§ **Problem requirements**
From the listing below, select every line where the word "holds" appears.
━━━━
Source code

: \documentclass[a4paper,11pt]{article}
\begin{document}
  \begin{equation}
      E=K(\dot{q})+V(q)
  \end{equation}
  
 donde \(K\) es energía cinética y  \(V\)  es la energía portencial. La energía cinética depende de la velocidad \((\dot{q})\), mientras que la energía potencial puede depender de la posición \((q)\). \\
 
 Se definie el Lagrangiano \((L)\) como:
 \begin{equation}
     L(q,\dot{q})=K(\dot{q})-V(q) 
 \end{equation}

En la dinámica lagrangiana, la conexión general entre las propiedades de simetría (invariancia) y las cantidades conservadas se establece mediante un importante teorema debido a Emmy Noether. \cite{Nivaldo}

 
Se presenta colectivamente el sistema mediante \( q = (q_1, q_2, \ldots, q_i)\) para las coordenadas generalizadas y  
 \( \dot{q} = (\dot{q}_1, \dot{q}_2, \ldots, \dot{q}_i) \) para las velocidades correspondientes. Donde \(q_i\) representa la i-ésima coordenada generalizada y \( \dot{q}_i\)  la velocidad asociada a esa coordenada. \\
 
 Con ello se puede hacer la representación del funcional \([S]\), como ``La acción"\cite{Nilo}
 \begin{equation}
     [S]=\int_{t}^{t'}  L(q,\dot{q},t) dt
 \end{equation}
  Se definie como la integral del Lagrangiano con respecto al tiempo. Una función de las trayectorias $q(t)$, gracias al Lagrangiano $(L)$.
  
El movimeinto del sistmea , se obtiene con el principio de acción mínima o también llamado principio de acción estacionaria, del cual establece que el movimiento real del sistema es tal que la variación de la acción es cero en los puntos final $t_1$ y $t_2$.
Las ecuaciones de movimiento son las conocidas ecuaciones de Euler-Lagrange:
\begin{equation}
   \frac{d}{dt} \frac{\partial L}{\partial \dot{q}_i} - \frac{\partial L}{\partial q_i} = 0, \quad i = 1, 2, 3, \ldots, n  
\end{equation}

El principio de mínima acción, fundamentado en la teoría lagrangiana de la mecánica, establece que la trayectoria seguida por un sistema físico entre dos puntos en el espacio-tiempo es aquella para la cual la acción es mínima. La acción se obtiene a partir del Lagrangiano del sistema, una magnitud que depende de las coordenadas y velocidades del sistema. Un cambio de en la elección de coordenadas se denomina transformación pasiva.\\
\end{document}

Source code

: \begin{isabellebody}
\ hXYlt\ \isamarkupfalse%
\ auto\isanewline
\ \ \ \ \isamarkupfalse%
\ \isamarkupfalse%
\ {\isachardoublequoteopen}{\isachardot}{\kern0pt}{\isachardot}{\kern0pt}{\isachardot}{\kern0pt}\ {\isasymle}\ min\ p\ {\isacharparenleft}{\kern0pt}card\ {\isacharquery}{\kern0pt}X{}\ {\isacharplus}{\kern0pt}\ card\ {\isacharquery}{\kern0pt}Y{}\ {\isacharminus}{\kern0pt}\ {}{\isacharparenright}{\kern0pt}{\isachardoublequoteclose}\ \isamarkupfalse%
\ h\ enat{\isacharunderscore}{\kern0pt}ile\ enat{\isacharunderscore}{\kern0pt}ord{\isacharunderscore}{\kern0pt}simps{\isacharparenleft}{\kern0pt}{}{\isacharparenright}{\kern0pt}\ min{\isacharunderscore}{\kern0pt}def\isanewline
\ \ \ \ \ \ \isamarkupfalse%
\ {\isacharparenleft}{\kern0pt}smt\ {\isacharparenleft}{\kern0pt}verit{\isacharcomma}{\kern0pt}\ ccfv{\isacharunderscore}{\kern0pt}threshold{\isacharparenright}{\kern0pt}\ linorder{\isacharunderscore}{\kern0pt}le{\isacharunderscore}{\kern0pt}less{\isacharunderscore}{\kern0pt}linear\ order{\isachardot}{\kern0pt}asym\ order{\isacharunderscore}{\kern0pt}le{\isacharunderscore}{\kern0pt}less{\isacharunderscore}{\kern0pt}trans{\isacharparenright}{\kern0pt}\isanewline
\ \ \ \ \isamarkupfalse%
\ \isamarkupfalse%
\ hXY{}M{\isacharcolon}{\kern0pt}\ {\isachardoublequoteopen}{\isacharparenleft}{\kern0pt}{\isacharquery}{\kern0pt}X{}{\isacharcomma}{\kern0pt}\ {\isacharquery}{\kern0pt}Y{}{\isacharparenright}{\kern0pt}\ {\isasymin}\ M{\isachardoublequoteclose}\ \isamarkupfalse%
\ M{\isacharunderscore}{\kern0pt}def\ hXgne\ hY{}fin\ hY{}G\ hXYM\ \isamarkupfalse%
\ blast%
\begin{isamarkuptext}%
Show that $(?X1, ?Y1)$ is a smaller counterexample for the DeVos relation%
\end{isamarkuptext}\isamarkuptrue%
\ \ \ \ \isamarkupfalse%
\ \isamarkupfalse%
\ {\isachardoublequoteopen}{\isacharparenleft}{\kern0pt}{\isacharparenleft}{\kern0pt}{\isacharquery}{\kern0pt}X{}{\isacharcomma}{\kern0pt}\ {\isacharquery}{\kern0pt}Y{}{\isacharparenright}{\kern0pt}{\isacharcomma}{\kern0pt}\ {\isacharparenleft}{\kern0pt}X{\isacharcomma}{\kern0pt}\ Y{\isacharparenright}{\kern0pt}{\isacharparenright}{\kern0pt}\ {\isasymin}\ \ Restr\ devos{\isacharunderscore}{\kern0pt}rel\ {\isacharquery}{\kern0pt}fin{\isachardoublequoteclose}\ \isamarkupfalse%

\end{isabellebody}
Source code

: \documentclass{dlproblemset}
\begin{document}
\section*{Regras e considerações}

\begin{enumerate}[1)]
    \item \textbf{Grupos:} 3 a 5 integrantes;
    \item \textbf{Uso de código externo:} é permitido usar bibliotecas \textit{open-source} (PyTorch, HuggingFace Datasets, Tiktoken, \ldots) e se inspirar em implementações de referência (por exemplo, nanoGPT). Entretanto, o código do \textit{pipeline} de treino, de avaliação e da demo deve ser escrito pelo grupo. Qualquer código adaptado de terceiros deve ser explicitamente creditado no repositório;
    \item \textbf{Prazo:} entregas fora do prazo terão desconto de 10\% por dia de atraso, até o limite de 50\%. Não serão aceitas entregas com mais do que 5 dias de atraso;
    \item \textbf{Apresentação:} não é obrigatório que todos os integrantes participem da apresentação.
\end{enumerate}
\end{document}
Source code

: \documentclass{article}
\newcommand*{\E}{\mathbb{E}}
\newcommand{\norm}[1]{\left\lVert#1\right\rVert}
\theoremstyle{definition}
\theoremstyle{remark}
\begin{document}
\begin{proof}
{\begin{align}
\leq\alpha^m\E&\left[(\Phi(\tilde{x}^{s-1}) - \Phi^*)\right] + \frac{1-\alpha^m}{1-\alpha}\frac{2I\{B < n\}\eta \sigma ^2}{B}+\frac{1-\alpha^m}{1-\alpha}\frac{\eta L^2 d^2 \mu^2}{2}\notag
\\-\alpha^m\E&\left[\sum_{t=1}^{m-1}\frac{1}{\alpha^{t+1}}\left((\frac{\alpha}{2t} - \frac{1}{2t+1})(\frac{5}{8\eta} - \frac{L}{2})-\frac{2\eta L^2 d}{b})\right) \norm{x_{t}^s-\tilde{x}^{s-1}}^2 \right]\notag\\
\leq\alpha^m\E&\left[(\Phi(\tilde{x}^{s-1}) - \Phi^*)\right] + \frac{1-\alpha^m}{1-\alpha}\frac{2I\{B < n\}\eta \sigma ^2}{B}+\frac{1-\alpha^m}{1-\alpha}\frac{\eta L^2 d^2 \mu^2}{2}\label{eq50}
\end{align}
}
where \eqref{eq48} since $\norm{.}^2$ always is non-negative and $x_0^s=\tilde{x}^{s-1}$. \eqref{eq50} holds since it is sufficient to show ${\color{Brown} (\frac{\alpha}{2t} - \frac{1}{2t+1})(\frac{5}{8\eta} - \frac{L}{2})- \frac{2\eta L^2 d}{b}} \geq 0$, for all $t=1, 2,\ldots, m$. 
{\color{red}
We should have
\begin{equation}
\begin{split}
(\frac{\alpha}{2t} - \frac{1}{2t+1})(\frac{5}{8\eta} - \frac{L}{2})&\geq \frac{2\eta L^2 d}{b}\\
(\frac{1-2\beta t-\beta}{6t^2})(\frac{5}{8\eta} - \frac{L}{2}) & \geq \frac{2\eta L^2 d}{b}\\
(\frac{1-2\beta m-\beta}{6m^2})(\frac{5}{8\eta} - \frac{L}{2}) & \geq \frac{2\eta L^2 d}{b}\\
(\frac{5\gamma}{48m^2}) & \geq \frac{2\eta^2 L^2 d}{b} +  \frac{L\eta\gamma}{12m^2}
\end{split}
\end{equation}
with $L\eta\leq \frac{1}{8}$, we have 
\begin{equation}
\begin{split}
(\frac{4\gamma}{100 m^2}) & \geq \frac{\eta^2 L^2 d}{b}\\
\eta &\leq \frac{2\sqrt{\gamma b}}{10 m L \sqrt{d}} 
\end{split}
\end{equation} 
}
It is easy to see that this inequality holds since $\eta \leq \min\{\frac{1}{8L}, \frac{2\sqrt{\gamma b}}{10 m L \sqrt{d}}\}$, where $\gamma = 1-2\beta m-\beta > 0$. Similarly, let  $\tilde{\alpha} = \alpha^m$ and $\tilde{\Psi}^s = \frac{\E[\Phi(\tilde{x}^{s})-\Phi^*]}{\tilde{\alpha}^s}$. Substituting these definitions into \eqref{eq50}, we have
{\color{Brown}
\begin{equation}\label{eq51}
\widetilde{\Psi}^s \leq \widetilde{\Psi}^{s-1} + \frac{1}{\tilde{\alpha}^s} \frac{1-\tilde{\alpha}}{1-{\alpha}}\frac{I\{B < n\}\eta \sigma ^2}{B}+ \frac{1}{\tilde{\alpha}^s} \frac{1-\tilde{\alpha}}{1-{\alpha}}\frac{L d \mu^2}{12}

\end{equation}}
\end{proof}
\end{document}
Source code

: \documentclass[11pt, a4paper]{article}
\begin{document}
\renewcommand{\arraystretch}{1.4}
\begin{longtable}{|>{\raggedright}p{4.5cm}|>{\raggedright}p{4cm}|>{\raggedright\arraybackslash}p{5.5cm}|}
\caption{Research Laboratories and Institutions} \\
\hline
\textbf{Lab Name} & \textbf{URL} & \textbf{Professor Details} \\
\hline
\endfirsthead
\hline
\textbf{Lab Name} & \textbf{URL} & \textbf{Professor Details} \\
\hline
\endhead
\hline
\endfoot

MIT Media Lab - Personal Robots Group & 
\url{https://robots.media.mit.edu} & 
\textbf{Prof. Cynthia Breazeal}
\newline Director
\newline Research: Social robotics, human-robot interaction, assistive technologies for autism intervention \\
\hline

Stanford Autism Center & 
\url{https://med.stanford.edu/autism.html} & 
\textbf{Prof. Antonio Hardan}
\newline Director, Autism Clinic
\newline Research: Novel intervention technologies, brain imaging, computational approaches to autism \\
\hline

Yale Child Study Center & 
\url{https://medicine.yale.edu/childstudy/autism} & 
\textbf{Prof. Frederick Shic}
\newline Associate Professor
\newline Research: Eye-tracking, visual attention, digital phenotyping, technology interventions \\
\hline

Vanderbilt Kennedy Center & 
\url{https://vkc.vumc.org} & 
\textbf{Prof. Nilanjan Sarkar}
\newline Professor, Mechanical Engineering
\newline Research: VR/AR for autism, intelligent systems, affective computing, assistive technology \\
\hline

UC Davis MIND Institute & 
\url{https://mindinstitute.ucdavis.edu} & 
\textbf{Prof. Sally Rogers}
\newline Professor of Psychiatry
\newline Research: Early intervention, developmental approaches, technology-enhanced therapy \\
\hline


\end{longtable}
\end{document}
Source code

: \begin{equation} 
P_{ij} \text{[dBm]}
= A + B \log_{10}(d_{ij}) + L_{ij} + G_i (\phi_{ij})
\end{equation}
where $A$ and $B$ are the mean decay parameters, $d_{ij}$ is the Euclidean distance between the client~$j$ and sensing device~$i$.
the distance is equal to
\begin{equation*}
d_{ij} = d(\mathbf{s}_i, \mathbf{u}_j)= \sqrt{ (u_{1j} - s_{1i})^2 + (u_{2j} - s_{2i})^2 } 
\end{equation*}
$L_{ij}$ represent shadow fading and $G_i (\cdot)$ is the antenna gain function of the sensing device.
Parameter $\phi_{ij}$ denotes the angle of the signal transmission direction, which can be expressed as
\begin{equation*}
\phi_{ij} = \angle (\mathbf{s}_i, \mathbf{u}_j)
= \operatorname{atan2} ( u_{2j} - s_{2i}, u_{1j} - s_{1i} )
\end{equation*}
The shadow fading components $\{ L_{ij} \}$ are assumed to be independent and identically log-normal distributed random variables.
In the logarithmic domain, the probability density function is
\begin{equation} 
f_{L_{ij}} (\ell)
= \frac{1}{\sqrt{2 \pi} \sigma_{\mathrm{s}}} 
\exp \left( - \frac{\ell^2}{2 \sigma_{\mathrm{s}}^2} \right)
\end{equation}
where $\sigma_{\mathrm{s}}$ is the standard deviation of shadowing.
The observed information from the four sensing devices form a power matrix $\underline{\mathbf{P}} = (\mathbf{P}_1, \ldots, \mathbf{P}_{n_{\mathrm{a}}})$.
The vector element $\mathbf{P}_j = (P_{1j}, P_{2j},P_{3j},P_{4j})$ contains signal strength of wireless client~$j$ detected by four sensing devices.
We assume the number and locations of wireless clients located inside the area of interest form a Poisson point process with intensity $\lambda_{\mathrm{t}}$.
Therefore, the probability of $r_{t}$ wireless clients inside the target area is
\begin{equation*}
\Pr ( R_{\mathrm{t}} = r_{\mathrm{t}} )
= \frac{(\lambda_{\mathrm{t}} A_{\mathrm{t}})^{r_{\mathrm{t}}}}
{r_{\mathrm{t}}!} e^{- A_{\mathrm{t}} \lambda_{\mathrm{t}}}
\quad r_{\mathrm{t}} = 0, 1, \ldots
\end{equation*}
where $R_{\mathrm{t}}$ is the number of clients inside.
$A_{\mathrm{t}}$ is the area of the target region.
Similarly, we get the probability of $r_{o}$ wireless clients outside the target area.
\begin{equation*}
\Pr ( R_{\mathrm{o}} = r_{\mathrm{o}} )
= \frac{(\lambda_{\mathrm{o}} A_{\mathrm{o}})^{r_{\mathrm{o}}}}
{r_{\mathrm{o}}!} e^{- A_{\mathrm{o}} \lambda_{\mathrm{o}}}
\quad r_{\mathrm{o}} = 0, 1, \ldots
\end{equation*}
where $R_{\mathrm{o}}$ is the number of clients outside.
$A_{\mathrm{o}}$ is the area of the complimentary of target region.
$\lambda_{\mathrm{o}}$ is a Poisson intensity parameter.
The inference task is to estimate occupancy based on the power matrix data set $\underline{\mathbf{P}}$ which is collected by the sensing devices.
━━━━
§ **Solution**
where \eqref{eq48} since $\norm{.}^2$ always is non-negative and $x_0^s=\tilde{x}^{s-1}$. \eqref{eq50} holds since it is sufficient to show ${\color{Brown} (\frac{\alpha}{2t} - \frac{1}{2t+1})(\frac{5}{8\eta} - \frac{L}{2})- \frac{2\eta L^2 d}{b}} \geq 0$, for all $t=1, 2,\ldots, m$. 
It is easy to see that this inequality holds since $\eta \leq \min\{\frac{1}{8L}, \frac{2\sqrt{\gamma b}}{10 m L \sqrt{d}}\}$, where $\gamma = 1-2\beta m-\beta > 0$. Similarly, let  $\tilde{\alpha} = \alpha^m$ and $\tilde{\Psi}^s = \frac{\E[\Phi(\tilde{x}^{s})-\Phi^*]}{\tilde{\alpha}^s}$. Substituting these definitions into \eqref{eq50}, we have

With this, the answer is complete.